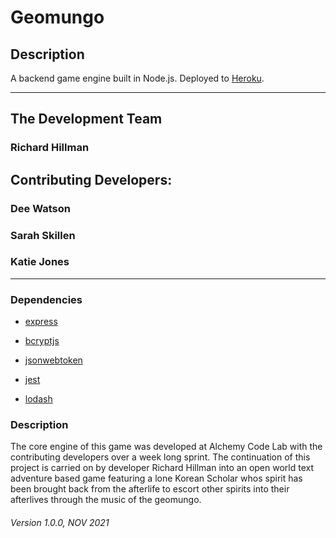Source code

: # Geomungo

## Description

A backend game engine built in Node.js. Deployed to [Heroku](https://desolate-coast-32054.herokuapp.com/).

--- 

## The Development Team
  ### Richard Hillman

## Contributing Developers: 
  ### Dee Watson
  ### Sarah Skillen
  ### Katie Jones

---

### Dependencies

* [express](https://expressjs.com/)

* [bcryptjs](https://www.npmjs.com/package/bcryptjs)

* [jsonwebtoken](https://www.npmjs.com/package/jsonwebtoken)

* [jest](https://nodejs.org/en/)

* [lodash](https://lodash.com/)

### Description 

The core engine of this game was developed at Alchemy Code Lab with the contributing developers over a week long sprint. The continuation of this project is carried on by developer Richard Hillman into an open world text adventure based game featuring a lone Korean Scholar whos spirit has been brought back from the afterlife to escort other spirits into their afterlives through the music of the geomungo. 

###### Version 1.0.0, NOV 2021
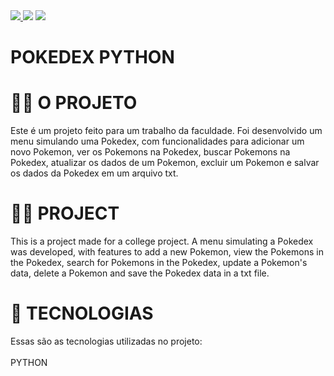 <div> 
  <a href="https://www.linkedin.com/in/kauan-modolo-carriço" target="_blank"><img src="https://img.shields.io/badge/-LinkedIn-%230077B5?style=for-the-badge&logo=linkedin&logoColor=white" target="_blank"</a> 
  <a href="https://instagram.com/kau_modolo" target="_blank"><img src="https://img.shields.io/badge/-Instagram-%23E4405F?style=for-the-badge&logo=instagram&logoColor=white" target="_blank"></a>
  <a href = "mailto:kauanmodolo@hotmail.com"><img src="https://img.shields.io/badge/-Gmail-%23333?style=for-the-badge&logo=gmail&logoColor=white" target="_blank"></a>  
</div>

<h1>POKEDEX PYTHON</h1>

# 👨‍💻 O PROJETO
Este é um projeto feito para um trabalho da faculdade. Foi desenvolvido um menu simulando uma Pokedex, com funcionalidades para adicionar um novo Pokemon, ver os Pokemons na Pokedex, buscar Pokemons na Pokedex, atualizar os dados de um Pokemon, excluir um Pokemon e salvar os dados da Pokedex em um arquivo txt.

# 👨‍💻 PROJECT
This is a project made for a college project. A menu simulating a Pokedex was developed, with features to add a new Pokemon, view the Pokemons in the Pokedex, search for Pokemons in the Pokedex, update a Pokemon's data, delete a Pokemon and save the Pokedex data in a txt file.

# 🚀 TECNOLOGIAS
Essas são as tecnologias utilizadas no projeto:
<br>
<br>
PYTHON


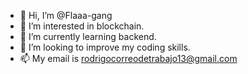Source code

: - 👋 Hi, I’m @Flaaa-gang
- 👀 I’m interested in blockchain.
- 🌱 I’m currently learning backend.
- 💞️ I’m looking to improve my coding skills.
- 📫 My email is rodrigocorreodetrabajo13@gmail.com

<!---
Flaaa-gang/Flaaa-gang is a ✨ special ✨ repository because its `README.md` (this file) appears on your GitHub profile.
You can click the Preview link to take a look at your changes.
--->
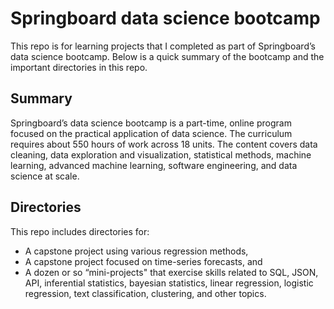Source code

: # Springboard data science bootcamp

This repo is for learning projects that I completed as part of Springboard’s data science bootcamp. Below is a quick summary of the bootcamp and the important directories in this repo.

## Summary

Springboard’s data science bootcamp is a part-time, online program focused on the practical application of data science. The curriculum requires about 550 hours of work across 18 units.  The content covers data cleaning, data exploration and visualization, statistical methods, machine learning, advanced machine learning, software engineering, and data science at scale.

## Directories

This repo includes directories for:

* A capstone project using various regression methods, 
* A capstone project focused on time-series forecasts, and
* A dozen or so “mini-projects" that exercise skills related to SQL, JSON, API, inferential statistics, bayesian statistics, linear regression, logistic regression, text classification, clustering, and other topics.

—————

Produce the entries above once more, exactly as given, with each picture left out.

Source code

: # Geomungo

## Description

A backend game engine built in Node.js. Deployed to [Heroku](https://desolate-coast-32054.herokuapp.com/).

--- 

## The Development Team
  ### Richard Hillman

## Contributing Developers: 
  ### Dee Watson
  ### Sarah Skillen
  ### Katie Jones

---

### Dependencies

* [express](https://expressjs.com/)

* [bcryptjs](https://www.npmjs.com/package/bcryptjs)

* [jsonwebtoken](https://www.npmjs.com/package/jsonwebtoken)

* [jest](https://nodejs.org/en/)

* [lodash](https://lodash.com/)

### Description 

The core engine of this game was developed at Alchemy Code Lab with the contributing developers over a week long sprint. The continuation of this project is carried on by developer Richard Hillman into an open world text adventure based game featuring a lone Korean Scholar whos spirit has been brought back from the afterlife to escort other spirits into their afterlives through the music of the geomungo. 

###### Version 1.0.0, NOV 2021
 <div> 
  <a href="https://www.linkedin.com/in/kauan-modolo-carriço" target="_blank"><img src="https://img.shields.io/badge/-LinkedIn-%230077B5?style=for-the-badge&logo=linkedin&logoColor=white" target="_blank"</a> 
  <a href="https://instagram.com/kau_modolo" target="_blank"><img src="https://img.shields.io/badge/-Instagram-%23E4405F?style=for-the-badge&logo=instagram&logoColor=white" target="_blank"></a>
  <a href = "mailto:kauanmodolo@hotmail.com"><img src="https://img.shields.io/badge/-Gmail-%23333?style=for-the-badge&logo=gmail&logoColor=white" target="_blank"></a>  
</div>

<h1>POKEDEX PYTHON</h1>

# 👨‍💻 O PROJETO
Este é um projeto feito para um trabalho da faculdade. Foi desenvolvido um menu simulando uma Pokedex, com funcionalidades para adicionar um novo Pokemon, ver os Pokemons na Pokedex, buscar Pokemons na Pokedex, atualizar os dados de um Pokemon, excluir um Pokemon e salvar os dados da Pokedex em um arquivo txt.

# 👨‍💻 PROJECT
This is a project made for a college project. A menu simulating a Pokedex was developed, with features to add a new Pokemon, view the Pokemons in the Pokedex, search for Pokemons in the Pokedex, update a Pokemon's data, delete a Pokemon and save the Pokedex data in a txt file.

# 🚀 TECNOLOGIAS
Essas são as tecnologias utilizadas no projeto:
<br>
<br>
PYTHON


Source code

: - 👋 Hi, I’m @Flaaa-gang
- 👀 I’m interested in blockchain.
- 🌱 I’m currently learning backend.
- 💞️ I’m looking to improve my coding skills.
- 📫 My email is rodrigocorreodetrabajo13@gmail.com

<!---
Flaaa-gang/Flaaa-gang is a ✨ special ✨ repository because its `README.md` (this file) appears on your GitHub profile.
You can click the Preview link to take a look at your changes.
--->
Source code

: # Springboard data science bootcamp

This repo is for learning projects that I completed as part of Springboard’s data science bootcamp. Below is a quick summary of the bootcamp and the important directories in this repo.

## Summary

Springboard’s data science bootcamp is a part-time, online program focused on the practical application of data science. The curriculum requires about 550 hours of work across 18 units.  The content covers data cleaning, data exploration and visualization, statistical methods, machine learning, advanced machine learning, software engineering, and data science at scale.

## Directories

This repo includes directories for:

* A capstone project using various regression methods, 
* A capstone project focused on time-series forecasts, and
* A dozen or so “mini-projects" that exercise skills related to SQL, JSON, API, inferential statistics, bayesian statistics, linear regression, logistic regression, text classification, clustering, and other topics.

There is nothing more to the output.